A Swiggy Delivery Person To A Mechanic - The Bengaluru Candidates Making Headlines

A journalist is also contesting elections after realising that journalism won't be able to curb corruption

Amid all the bigshot politicians contesting in the 2019 Lok Sabha elections, is Swiggy delivery executive Jenifar J Russel, standing from Karnataka’s Bengaluru Central Lok Sabha constituency. Jenifar is an engineering graduate who hails from Thiruvananthapuram and has worked in the corporate sector for a number of years.

Jenifar has tried his hand at quite a few jobs, including working as a traffic warden. “I took a break in my career and worked low-profile jobs with less salary. This included working as a traffic police warden in Kerala Police for a few months in 2015,” he told The News Minute.

Courtesy: Facebook/Jenifar Russel

He began his campaign in November 2018, and gave out his list of promises to every voter he met, including the customers he would drive around or those he would deliver food to. “When I meet people one to one, in each area the requirements were different. So I used to answer to the public based on the questions they ask and I used to explain my solutions,” he told the news portal.

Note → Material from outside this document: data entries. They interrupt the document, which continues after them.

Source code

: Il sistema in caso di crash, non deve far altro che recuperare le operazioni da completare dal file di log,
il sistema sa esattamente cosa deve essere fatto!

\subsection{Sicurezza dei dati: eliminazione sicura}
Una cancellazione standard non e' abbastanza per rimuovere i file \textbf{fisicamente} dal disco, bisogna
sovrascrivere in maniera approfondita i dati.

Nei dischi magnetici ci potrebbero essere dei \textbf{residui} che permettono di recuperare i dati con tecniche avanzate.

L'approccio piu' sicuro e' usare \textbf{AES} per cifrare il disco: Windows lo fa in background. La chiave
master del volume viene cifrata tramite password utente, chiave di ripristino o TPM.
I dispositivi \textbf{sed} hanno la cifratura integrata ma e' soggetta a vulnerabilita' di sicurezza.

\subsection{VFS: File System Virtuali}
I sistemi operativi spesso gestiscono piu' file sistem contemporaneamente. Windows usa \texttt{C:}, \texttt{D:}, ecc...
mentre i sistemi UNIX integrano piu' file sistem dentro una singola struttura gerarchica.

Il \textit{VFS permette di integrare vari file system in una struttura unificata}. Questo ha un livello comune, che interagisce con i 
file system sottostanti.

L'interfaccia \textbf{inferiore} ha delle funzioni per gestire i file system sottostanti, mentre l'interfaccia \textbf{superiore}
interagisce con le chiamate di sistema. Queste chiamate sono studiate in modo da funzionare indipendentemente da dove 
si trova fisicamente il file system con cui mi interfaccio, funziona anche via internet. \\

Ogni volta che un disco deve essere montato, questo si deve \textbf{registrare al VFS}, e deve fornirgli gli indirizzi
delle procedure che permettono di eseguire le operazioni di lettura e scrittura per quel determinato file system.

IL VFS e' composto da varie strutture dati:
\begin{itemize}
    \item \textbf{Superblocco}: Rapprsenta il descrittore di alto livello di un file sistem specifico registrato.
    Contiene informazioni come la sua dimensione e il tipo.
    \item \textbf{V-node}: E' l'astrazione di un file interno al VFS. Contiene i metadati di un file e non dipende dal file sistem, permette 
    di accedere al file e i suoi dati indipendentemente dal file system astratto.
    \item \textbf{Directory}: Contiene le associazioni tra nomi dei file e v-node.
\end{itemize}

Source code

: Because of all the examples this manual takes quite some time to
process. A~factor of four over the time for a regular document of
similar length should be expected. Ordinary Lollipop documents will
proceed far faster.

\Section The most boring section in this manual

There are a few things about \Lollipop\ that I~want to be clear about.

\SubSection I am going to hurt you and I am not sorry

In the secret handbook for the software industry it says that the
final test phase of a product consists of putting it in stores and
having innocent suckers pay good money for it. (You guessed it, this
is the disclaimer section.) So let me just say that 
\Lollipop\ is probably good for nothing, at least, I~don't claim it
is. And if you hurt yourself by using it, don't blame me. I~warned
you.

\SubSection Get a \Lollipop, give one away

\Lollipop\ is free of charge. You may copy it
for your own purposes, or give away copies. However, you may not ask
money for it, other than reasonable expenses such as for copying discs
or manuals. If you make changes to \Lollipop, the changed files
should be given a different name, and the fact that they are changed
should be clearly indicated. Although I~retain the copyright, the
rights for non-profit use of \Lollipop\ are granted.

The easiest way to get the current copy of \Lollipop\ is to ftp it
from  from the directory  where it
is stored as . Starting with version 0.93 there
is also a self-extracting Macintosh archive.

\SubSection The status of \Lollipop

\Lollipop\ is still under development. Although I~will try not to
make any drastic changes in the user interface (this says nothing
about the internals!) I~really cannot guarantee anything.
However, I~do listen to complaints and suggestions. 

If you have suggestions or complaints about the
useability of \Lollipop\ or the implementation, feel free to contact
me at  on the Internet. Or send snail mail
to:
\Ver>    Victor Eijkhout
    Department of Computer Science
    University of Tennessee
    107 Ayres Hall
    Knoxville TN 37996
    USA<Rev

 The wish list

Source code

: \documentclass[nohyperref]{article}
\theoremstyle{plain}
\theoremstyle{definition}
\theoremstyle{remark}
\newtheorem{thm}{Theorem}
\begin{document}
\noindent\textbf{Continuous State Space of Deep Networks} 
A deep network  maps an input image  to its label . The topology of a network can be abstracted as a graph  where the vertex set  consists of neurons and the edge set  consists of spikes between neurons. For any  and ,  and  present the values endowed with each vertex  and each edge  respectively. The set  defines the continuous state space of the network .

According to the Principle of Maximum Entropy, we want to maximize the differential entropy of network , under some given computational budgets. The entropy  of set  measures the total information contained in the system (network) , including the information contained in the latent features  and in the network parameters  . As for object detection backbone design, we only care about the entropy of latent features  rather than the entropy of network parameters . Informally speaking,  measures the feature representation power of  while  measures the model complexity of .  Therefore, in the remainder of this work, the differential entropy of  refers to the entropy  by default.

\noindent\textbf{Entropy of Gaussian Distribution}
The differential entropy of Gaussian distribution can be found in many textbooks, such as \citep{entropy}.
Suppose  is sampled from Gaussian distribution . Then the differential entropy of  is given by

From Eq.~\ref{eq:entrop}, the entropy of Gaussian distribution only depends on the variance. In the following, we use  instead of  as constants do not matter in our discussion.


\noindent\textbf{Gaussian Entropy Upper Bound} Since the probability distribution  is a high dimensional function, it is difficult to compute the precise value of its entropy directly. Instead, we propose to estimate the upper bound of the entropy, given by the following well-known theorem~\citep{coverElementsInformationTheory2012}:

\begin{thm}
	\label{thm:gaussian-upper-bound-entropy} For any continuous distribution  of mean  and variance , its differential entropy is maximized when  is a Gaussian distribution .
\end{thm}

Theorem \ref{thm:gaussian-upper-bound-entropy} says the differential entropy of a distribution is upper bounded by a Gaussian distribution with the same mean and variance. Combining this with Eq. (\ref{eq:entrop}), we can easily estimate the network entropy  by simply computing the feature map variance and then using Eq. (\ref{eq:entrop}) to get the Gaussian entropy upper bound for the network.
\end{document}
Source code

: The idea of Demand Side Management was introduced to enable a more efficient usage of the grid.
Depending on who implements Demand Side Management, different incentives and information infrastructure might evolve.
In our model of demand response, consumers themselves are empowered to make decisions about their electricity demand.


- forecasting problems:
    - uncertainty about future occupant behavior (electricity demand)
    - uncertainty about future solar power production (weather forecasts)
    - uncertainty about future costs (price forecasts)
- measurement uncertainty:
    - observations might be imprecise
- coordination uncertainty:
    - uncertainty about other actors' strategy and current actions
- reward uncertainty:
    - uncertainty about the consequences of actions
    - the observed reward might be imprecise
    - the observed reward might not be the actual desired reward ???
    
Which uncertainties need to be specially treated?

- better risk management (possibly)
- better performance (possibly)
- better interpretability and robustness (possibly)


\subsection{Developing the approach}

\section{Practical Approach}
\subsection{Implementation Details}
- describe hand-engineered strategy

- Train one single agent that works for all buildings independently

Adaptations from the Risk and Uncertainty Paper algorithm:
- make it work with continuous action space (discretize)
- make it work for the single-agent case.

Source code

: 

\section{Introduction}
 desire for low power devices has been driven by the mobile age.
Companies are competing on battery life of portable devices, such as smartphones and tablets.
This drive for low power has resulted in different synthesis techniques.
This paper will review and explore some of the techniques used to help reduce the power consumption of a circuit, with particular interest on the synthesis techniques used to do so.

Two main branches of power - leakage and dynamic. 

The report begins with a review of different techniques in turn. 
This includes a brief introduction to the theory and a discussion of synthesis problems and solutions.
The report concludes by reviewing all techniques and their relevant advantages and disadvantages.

Before he started working for Swiggy, Jenifar worked in telecom firms for 15 years, which may be the reason he chose the dish antenna as his election symbol, Economic Times reported. Prominent names that are contesting election from the same constituency are Prakash Raj who is also running as an independent, incumbent MP PC Mohan of BJP and Rizwan Arshad from the Congress-JD(S) alliance.

Among other such candidates is 65-year-old mechanic D Jayaram, contesting from Bangalore North as the candidate of Gareeb Aadmi Party – a faction that separated from the Aam Aadmi Party (AAP) in 2014. Jayaram has contested 19 times in the elections, including in the Lok Sabha, Assembly elections, and the civic polls. “I first contested in 1990, when the deposit for candidates was Rs 125 for MLA candidates and Rs 250 for MP candidates, which has increased to Rs 25,000 now,” he told The Economic Times. He, therefore, laments that his party denied him funds for campaigning so he resorts to distributing pamphlets among voters.

In Bangalore South, Venkatesh Bhovi, a journalist, decided to run in order to curb corruption.